--- GIVEN RECORDS ---

══════

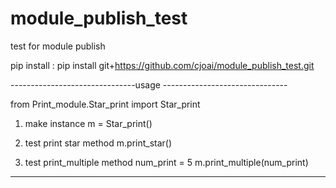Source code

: # module_publish_test
test for module publish

pip install : pip install git+https://github.com/cjoai/module_publish_test.git

-------------------------------usage -------------------------------

from Print_module.Star_print import Star_print

1. make instance 
   m = Star_print()
   
2. test print star method
  m.print_star()
  
3. test print_multiple method
  num_print = 5
  m.print_multiple(num_print)
  
  ------------------------------------------------------------------
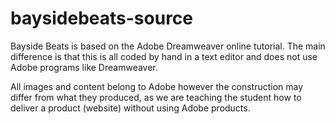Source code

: # baysidebeats-source

Bayside Beats is based on the Adobe Dreamweaver online tutorial. The main difference is that this is all coded by hand in a text editor and does not use Adobe programs like Dreamweaver.

All images and content belong to Adobe however the construction may differ from what they produced, as we are teaching the student how to deliver a product (website) without using Adobe products.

══════

--- PROBLEM STATEMENT ---
Produce the material above again in full, with identical lines and no pictures.

--- SOLUTION TO THE EXERCISE ---
Source code

: # module_publish_test
test for module publish

pip install : pip install git+https://github.com/cjoai/module_publish_test.git

-------------------------------usage -------------------------------

from Print_module.Star_print import Star_print

1. make instance 
   m = Star_print()
   
2. test print star method
  m.print_star()
  
3. test print_multiple method
  num_print = 5
  m.print_multiple(num_print)
  
  ------------------------------------------------------------------
Source code

: # baysidebeats-source

Bayside Beats is based on the Adobe Dreamweaver online tutorial. The main difference is that this is all coded by hand in a text editor and does not use Adobe programs like Dreamweaver.

All images and content belong to Adobe however the construction may differ from what they produced, as we are teaching the student how to deliver a product (website) without using Adobe products.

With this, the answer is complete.